**YOUR ASSIGNMENT:**
Of all the entries below, retype only the lines from the one with "Takes as input" through the one with "is subdivided vertically", exactly as they appear.

Dataset excerpts:
•••••

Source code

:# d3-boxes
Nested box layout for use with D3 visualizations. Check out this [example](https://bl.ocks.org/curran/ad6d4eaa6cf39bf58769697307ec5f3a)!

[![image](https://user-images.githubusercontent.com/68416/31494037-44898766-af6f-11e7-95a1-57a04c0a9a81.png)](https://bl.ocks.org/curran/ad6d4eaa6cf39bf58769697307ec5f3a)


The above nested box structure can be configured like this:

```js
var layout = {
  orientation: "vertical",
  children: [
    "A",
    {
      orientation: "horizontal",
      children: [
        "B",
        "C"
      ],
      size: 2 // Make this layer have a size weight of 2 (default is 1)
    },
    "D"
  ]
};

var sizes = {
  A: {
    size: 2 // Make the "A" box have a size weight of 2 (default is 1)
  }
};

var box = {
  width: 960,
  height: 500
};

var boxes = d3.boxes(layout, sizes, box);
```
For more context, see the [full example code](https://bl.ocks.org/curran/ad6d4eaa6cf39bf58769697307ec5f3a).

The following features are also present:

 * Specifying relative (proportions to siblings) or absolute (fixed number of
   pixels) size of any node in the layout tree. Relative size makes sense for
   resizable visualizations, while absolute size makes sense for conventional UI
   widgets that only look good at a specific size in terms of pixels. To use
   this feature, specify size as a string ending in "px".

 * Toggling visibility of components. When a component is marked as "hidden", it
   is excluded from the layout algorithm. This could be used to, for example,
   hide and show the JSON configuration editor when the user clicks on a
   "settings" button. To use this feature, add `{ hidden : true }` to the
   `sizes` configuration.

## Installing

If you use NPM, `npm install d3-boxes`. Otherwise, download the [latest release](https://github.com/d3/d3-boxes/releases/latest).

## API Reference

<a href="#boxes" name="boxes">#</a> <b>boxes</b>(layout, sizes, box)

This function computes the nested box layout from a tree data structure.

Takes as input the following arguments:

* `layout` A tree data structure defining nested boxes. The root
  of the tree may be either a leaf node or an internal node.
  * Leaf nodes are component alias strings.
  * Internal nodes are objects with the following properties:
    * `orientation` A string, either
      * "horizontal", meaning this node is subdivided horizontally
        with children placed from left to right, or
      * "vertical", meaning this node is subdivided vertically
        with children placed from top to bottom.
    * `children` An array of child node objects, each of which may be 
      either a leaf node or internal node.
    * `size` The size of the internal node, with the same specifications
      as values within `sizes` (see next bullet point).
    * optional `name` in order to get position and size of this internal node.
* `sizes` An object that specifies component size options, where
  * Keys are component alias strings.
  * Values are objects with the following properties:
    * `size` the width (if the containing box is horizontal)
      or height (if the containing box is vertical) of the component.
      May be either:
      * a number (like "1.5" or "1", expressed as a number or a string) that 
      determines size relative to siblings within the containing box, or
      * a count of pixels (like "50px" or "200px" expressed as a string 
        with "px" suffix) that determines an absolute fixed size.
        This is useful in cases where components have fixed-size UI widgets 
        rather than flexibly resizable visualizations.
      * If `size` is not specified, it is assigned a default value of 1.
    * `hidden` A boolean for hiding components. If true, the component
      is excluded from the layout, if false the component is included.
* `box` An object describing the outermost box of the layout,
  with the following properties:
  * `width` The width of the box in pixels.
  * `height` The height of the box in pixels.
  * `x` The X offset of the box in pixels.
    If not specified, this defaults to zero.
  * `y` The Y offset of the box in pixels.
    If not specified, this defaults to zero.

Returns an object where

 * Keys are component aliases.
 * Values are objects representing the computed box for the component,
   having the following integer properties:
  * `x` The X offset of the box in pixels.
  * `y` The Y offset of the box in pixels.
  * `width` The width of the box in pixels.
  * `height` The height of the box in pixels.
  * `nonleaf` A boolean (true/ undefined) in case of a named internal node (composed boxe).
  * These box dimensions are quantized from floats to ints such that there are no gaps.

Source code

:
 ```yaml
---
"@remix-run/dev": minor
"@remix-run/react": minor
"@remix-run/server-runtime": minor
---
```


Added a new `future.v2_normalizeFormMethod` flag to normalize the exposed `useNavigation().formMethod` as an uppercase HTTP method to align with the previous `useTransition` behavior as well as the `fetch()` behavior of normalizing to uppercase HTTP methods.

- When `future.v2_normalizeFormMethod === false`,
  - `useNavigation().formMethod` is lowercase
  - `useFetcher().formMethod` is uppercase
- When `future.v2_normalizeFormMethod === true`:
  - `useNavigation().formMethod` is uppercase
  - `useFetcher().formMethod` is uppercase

•••••

**RESULT FOR THIS TASK:**
Takes as input the following arguments:

* `layout` A tree data structure defining nested boxes. The root
  of the tree may be either a leaf node or an internal node.
  * Leaf nodes are component alias strings.
  * Internal nodes are objects with the following properties:
    * `orientation` A string, either
      * "horizontal", meaning this node is subdivided horizontally
        with children placed from left to right, or
      * "vertical", meaning this node is subdivided vertically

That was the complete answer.